その方の母親は、おむつを履くようになったころからおしゃれをしなくなって元気がなくなり、予定よりも早く亡くなってしまったそうなんです。そのときに、「履いておしゃれができるおむつがあれば、その方の人生が変わったんじゃないか」と強く感じました。
ほかにも、「友人におむつ姿を見られるのが嫌で、好きな旅行にも行けない」「白いおむつを履く自分の姿を見ると、おしゃれなんて諦めてしまう」など、多くの方がおむつによっていろいろなことを諦めていることがわかりました。
そこで、“勝負パンツ”ならぬ“勝負おむつ”を作ってやろうと思い、昨年10月に「未来のおむつプロジェクト」がスタートしたんです。
――「未来のおむつ」とは?
【平林さん】 やはり、あの白さに抵抗感のある方が多いと思ったので、まず最初に真っ黒なおむつを作りました。作ったおむつをX(旧:Twitter)に投稿するとすぐに大きな反響があり、「毎日変えられるようなセットも欲しい」という声をいただいたあとには、7色の「レインボーアソート」を作りました。
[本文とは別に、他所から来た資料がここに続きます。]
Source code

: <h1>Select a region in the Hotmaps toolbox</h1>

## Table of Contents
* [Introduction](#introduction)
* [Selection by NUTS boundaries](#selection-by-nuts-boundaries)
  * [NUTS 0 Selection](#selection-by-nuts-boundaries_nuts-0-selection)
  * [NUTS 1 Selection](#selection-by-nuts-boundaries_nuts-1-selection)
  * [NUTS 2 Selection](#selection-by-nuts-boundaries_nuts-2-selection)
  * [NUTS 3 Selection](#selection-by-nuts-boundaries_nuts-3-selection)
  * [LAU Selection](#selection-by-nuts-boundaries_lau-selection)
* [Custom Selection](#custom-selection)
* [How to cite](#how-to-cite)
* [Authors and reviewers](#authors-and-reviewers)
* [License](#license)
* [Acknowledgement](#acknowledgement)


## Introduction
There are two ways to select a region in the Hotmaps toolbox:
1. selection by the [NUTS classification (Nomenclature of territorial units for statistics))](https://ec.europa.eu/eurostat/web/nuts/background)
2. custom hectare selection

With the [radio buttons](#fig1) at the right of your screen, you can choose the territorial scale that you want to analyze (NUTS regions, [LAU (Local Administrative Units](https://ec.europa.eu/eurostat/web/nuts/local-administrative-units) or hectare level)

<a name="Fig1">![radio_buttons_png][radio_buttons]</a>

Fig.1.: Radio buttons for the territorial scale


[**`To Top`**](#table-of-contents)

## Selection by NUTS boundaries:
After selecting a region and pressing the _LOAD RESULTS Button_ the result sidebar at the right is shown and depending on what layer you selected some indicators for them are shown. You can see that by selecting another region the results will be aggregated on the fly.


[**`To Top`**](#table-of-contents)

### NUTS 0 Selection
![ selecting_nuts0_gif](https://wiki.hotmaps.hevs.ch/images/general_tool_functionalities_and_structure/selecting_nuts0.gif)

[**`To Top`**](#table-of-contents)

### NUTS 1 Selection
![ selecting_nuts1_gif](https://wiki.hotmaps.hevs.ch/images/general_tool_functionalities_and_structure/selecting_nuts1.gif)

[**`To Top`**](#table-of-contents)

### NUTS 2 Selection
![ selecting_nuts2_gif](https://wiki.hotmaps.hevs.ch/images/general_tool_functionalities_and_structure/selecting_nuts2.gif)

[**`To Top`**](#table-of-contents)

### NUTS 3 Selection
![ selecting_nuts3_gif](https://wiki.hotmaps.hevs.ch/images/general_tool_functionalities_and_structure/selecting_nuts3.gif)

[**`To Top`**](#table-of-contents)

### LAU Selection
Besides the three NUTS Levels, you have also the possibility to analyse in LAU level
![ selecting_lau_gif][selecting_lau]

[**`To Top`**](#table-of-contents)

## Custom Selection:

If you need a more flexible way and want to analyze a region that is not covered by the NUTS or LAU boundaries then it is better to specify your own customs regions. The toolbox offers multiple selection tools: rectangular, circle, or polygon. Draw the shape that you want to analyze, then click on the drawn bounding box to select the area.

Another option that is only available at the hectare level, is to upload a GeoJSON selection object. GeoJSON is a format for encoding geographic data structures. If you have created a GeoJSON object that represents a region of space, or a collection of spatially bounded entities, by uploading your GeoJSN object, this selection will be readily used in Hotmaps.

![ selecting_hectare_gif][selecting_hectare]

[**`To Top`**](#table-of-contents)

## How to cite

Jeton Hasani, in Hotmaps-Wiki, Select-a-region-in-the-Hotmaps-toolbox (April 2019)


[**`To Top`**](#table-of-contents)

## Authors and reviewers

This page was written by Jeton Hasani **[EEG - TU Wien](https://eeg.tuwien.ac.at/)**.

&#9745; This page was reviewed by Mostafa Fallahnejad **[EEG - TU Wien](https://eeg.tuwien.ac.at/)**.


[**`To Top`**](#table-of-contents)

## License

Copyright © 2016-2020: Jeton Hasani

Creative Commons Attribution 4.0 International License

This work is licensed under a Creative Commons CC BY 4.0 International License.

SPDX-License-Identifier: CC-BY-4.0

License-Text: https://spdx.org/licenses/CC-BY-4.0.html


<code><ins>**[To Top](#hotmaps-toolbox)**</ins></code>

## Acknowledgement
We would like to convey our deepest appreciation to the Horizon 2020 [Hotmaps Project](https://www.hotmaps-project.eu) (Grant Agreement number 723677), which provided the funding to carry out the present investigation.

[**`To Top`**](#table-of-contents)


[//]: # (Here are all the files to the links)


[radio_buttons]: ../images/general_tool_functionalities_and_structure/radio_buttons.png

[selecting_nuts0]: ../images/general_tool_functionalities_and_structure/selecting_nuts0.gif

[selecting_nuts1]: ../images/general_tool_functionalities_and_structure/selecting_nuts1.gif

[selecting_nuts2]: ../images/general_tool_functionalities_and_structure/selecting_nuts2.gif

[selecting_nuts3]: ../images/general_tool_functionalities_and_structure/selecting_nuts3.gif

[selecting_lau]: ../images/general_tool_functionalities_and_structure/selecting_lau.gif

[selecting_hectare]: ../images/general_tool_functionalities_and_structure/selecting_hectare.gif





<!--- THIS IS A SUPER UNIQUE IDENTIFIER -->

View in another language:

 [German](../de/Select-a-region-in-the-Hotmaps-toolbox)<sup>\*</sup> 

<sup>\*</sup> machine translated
こちらも、Xで4万件もの“いいね”をいただくほどの反響でした。
その後も皆さんの声を参考にしながら、レース付きデザインやラインが入ったデザイン、短パンとして1枚で履けるものなど、色も形もさまざまなおむつを作りました。
おむつならではの質感も利用し、「ダサくない」を飛び越えて「おむつだからこそおしゃれ」と思われるようなものを目指しています。